By Jacob Luecke
In the rush of everyday life, it’s easy to push the biggest questions aside.
Why are we here? Am I living my life the right way? What comes after death?
But when a patient arrives at the hospital, these questions rush to the forefront.
“In the hospital, people have suddenly realized they are mortal,” said Boone Hospital Center Chaplain Chuck Barsamian. “On most days, we feel immortal, invincible — like we can live forever. But, in the hospital we become mortal. That causes patients to ask themselves some very important questions.”
For the last 30 years, Boone Hospital has offered a Spiritual Care service to help people in these situations. As a testament to the importance of this work, Boone Hospital is currently building beautiful new religious amenities for people of all faiths.
The work includes opening a new Christian chapel and an interfaith prayer room.
“It’s going to be wonderful,” said Barbara Weaver, Chair Emeritus of the Boone Hospital Board of Trustees, which is funding the renovations. “We have so many different religions in our community. It will give them all an opportunity to have a special place where they can feel comfortable as they worship.”
Both the chapel and prayer room, opening in 2014, will be located in a quiet space beside the hospital’s Healing Garden.
The prayer room will have religious texts and sacred objects available — such as the Torah, a Buddha statue, an Islamic prayer rug and many other items.
The chapel will be set up to broadcast a live Sunday morning interdenominational Christian service to televisions in the hospital.
Both rooms will be open at all times for patients, visitors, staff and physicians who need a quiet place for prayer and spiritual meditation.
Even with the new rooms available, much of the Spiritual Care work will remain where it always has — at the bedside.
When a patient requests Spiritual Care services, Chaplain Chuck visits his or her room. In their conversation together he might ask them about their personal faith and, if requested, Spiritual Care will work to arrange a visit by their pastor or faith leader.
Sometimes, having your own pastor at your bedside isn’t possible, especially with patients who have traveled long distances to Boone Hospital.
In those cases, Chaplain Chuck will personally work with the patient and help him or her in any way possible. Although he belongs to the Church of the Nazarene, Chaplain Chuck is trained to serve in a nondenominational fashion. He works to help people find peace with their situation.

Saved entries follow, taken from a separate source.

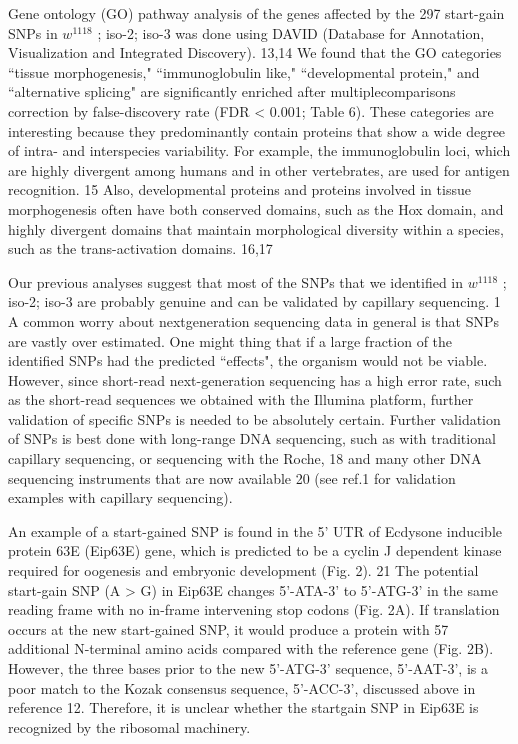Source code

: Gene ontology (GO) pathway analysis of the genes affected by the 297 start-gain SNPs in $w^{1118}$ ; iso-2; iso-3 was done using DAVID (Database for Annotation, Visualization and Integrated Discovery). 13,14 We found that the GO categories ``tissue morphogenesis," ``immunoglobulin like," ``developmental protein," and ``alternative splicing" are significantly enriched after multiplecomparisons correction by false-discovery rate (FDR < 0.001; Table 6). These categories are interesting because they predominantly contain proteins that show a wide degree of intra- and interspecies variability. For example, the immunoglobulin loci, which are highly divergent among humans and in other vertebrates, are used for antigen recognition. 15 Also, developmental proteins and proteins involved in tissue morphogenesis often have both conserved domains, such as the Hox domain, and highly divergent domains that maintain morphological diversity within a species, such as the trans-activation domains. 16,17

Our previous analyses suggest that most of the SNPs that we identified in $w^{1118}$ ; iso-2; iso-3 are probably genuine and can be validated by capillary sequencing. 1 A common worry about nextgeneration sequencing data in general is that SNPs are vastly over estimated. One might thing that if a large fraction of the identified SNPs had the predicted ``effects", the organism would not be viable. However, since short-read next-generation sequencing has a high error rate, such as the short-read sequences we obtained with the Illumina platform, further validation of specific SNPs is needed to be absolutely certain. Further validation of SNPs is best done with long-range DNA sequencing, such as with traditional capillary sequencing, or sequencing with the Roche, 18 and many other DNA sequencing instruments that are now available 20 (see ref.1 for validation examples with capillary sequencing).

An example of a start-gained SNP is found in the 5' UTR of Ecdysone inducible protein 63E (Eip63E) gene, which is predicted to be a cyclin J dependent kinase required for oogenesis and embryonic development (Fig. 2). 21 The potential start-gain SNP (A > G) in Eip63E changes 5'-ATA-3' to 5'-ATG-3' in the same reading frame with no in-frame intervening stop codons (Fig.  2A). If translation occurs at the new start-gained SNP, it would produce a protein with 57 additional N-terminal amino acids compared with the reference gene (Fig. 2B). However, the three bases prior to the new 5'-ATG-3' sequence, 5'-AAT-3', is a poor match to the Kozak consensus sequence, 5'-ACC-3', discussed above in reference 12. Therefore, it is unclear whether the startgain SNP in Eip63E is recognized by the ribosomal machinery.

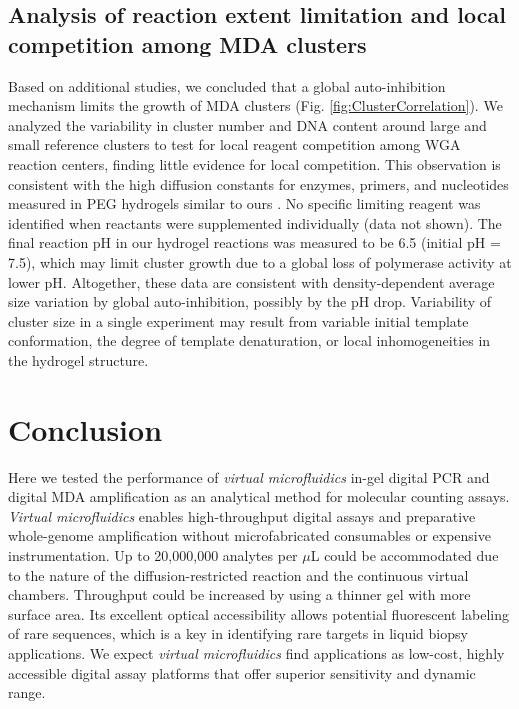 \subsection{Analysis of reaction extent limitation and local competition among MDA clusters}
Based on additional studies, we concluded that a global auto-inhibition mechanism limits the growth of MDA clusters (Fig. \ref{fig:ClusterCorrelation}). We analyzed the variability in cluster number and DNA content around large and small reference clusters to test for local reagent competition among WGA reaction centers, finding little evidence for local competition. This observation is consistent with the high diffusion constants for enzymes, primers, and nucleotides measured in PEG hydrogels similar to ours \cite{Wu:2009ez,Weber:2009fe}. No specific limiting reagent was identified when reactants were supplemented individually (data not shown). The final reaction pH in our hydrogel reactions was measured to be 6.5 (initial pH = 7.5), which may limit cluster growth due to a global loss of polymerase activity at lower pH. Altogether, these data are consistent with density-dependent average size variation by global auto-inhibition, possibly by the pH drop. Variability of cluster size in a single experiment may result from variable initial template conformation, the degree of template denaturation, or local inhomogeneities in the hydrogel structure.

\section{Conclusion}
Here we tested the performance of \textit{virtual microfluidics} in-gel digital PCR and digital MDA amplification as an analytical method for molecular counting assays. \textit{Virtual microfluidics} enables high-throughput digital assays and preparative whole-genome amplification without microfabricated consumables or expensive instrumentation. Up to 20,000,000 analytes per $\mu$L could be accommodated due to the nature of the diffusion-restricted reaction and the continuous virtual chambers. Throughput could be increased by using a thinner gel with more surface area. Its excellent optical accessibility allows potential fluorescent labeling of rare sequences, which is a key in identifying rare targets in liquid biopsy applications. We expect \textit{virtual microfluidics} find applications as low-cost, highly accessible digital assay platforms that offer superior sensitivity and dynamic range. 


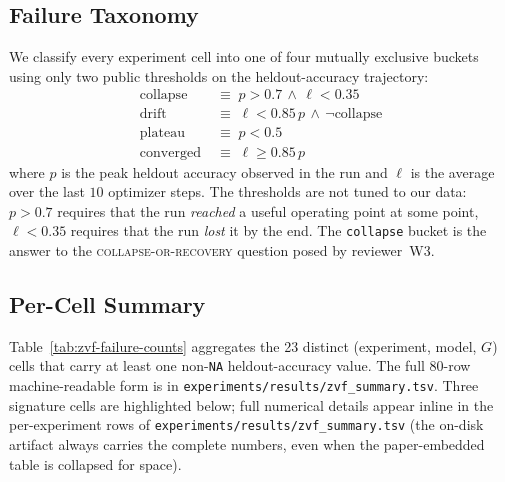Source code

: \documentclass{article}
\begin{document}
\subsection{Failure Taxonomy}

We classify every experiment cell into one of four mutually exclusive
buckets using only two public thresholds on the heldout-accuracy
trajectory:
\begin{align}
\mathrm{collapse} &\;\equiv\; p > 0.7 \,\wedge\, \ell < 0.35 \label{eq:collapse}\\
\mathrm{drift} &\;\equiv\; \ell < 0.85\,p \,\wedge\, \neg\mathrm{collapse} \label{eq:drift}\\
\mathrm{plateau} &\;\equiv\; p < 0.5 \label{eq:plateau}\\
\mathrm{converged} &\;\equiv\; \ell \geq 0.85\,p \label{eq:converged}
\end{align}
where $p$ is the peak heldout accuracy observed in the run and
$\ell$ is the average over the last $10$ optimizer steps. The
thresholds are not tuned to our data: $p > 0.7$ requires that the run
\emph{reached} a useful operating point at some point, $\ell < 0.35$
requires that the run \emph{lost} it by the end. The
\texttt{collapse} bucket is the answer to the
\textsc{collapse-or-recovery} question posed by reviewer~W3.

\subsection{Per-Cell Summary}

Table~\ref{tab:zvf-failure-counts} aggregates the
23 distinct (experiment, model, $G$) cells that carry at least one
non-\texttt{NA} heldout-accuracy value. The full 80-row machine-readable
form is in \texttt{experiments/results/zvf\_summary.tsv}. Three
signature cells are highlighted below; full numerical details appear
inline in the per-experiment rows of
\texttt{experiments/results/zvf\_summary.tsv} (the on-disk
artifact always carries the complete numbers, even when the
paper-embedded table is collapsed for space).
\end{document}
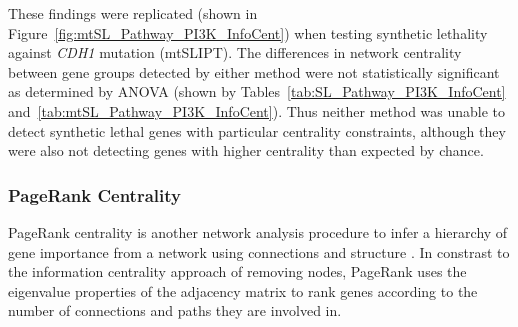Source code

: \FloatBarrier

\begin{table*}[!htb]
\caption{\gls{ANOVA} for Synthetic Lethality and Information Centrality}
\label{tab:SL_Pathway_PI3K_InfoCent}
\noindent{}
\end{table*}

These findings were replicated (shown in Figure~\ref{fig:mtSL_Pathway_PI3K_InfoCent}) when testing synthetic lethality against \textit{CDH1} mutation (mtSLIPT). The differences in network centrality between gene groups detected by either method were not statistically significant as determined by \gls{ANOVA} (shown by Tables~\ref{tab:SL_Pathway_PI3K_InfoCent} and~\ref{tab:mtSL_Pathway_PI3K_InfoCent}). Thus neither method was unable to detect synthetic lethal genes with particular centrality constraints, although they were also not detecting genes with higher centrality than expected by chance.



\FloatBarrier

\subsubsection{PageRank Centrality}  \label{chapt4:Network_PageRank}

\FloatBarrier

PageRank centrality is another network analysis procedure to infer a hierarchy of gene importance from a network using connections and structure \citep{Brin1998}. In constrast to the information centrality approach of removing nodes, PageRank uses the eigenvalue properties of the adjacency matrix to rank genes according to the number of connections and paths they are involved in. 

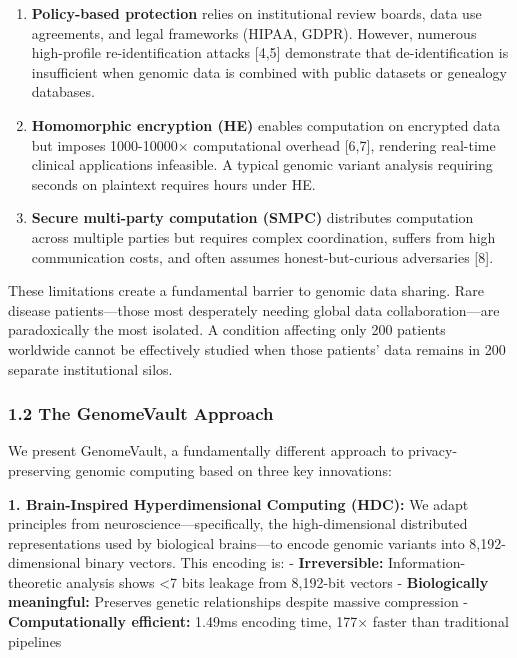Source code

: \documentclass[
  11pt,
]{article}
\begin{document}
\begin{enumerate}
\def\labelenumi{\arabic{enumi}.}
\item
  \textbf{Policy-based protection} relies on institutional review
  boards, data use agreements, and legal frameworks (HIPAA, GDPR).
  However, numerous high-profile re-identification attacks {[}4,5{]}
  demonstrate that de-identification is insufficient when genomic data
  is combined with public datasets or genealogy databases.
\item
  \textbf{Homomorphic encryption (HE)} enables computation on encrypted
  data but imposes 1000-10000× computational overhead {[}6,7{]},
  rendering real-time clinical applications infeasible. A typical
  genomic variant analysis requiring seconds on plaintext requires hours
  under HE.
\item
  \textbf{Secure multi-party computation (SMPC)} distributes computation
  across multiple parties but requires complex coordination, suffers
  from high communication costs, and often assumes honest-but-curious
  adversaries {[}8{]}.
\end{enumerate}

These limitations create a fundamental barrier to genomic data sharing.
Rare disease patients---those most desperately needing global data
collaboration---are paradoxically the most isolated. A condition
affecting only 200 patients worldwide cannot be effectively studied when
those patients' data remains in 200 separate institutional silos.

\subsubsection{1.2 The GenomeVault
Approach}\label{the-genomevault-approach}

We present GenomeVault, a fundamentally different approach to
privacy-preserving genomic computing based on three key innovations:

\textbf{1. Brain-Inspired Hyperdimensional Computing (HDC):} We adapt
principles from neuroscience---specifically, the high-dimensional
distributed representations used by biological brains---to encode
genomic variants into 8,192-dimensional binary vectors. This encoding
is: - \textbf{Irreversible:} Information-theoretic analysis shows
\textless7 bits leakage from 8,192-bit vectors - \textbf{Biologically
meaningful:} Preserves genetic relationships despite massive compression
- \textbf{Computationally efficient:} 1.49ms encoding time, 177× faster
than traditional pipelines
\end{document}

“I know there is a profound effect from the kind of care we provide,” he said.
Various studies over the last 25 years show that’s the case. Patients who seek out hospital spiritual care are less depressed. Likewise, patients who say they have a strong spiritual wellbeing report a higher quality of life. In several studies, people have said their faith was the most important factor that helped them cope with an illness.
Caring for a hospital’s spiritual needs is an around-the-clock job. Sometimes, it can mean very long hours. But Chaplain Chuck said the satisfaction and joy he gets from his job more than equals his efforts.
As Spiritual Care prepares to begin a new chapter at Boone Hospital, he feels blessed to be part of this community.
“My cup is overflowing,” he said. “After meeting with a patient, and seeing the calm come over them, it is just the sense of, ‘Wow, God used me for that.’ There is so much to this work that is a blessing.”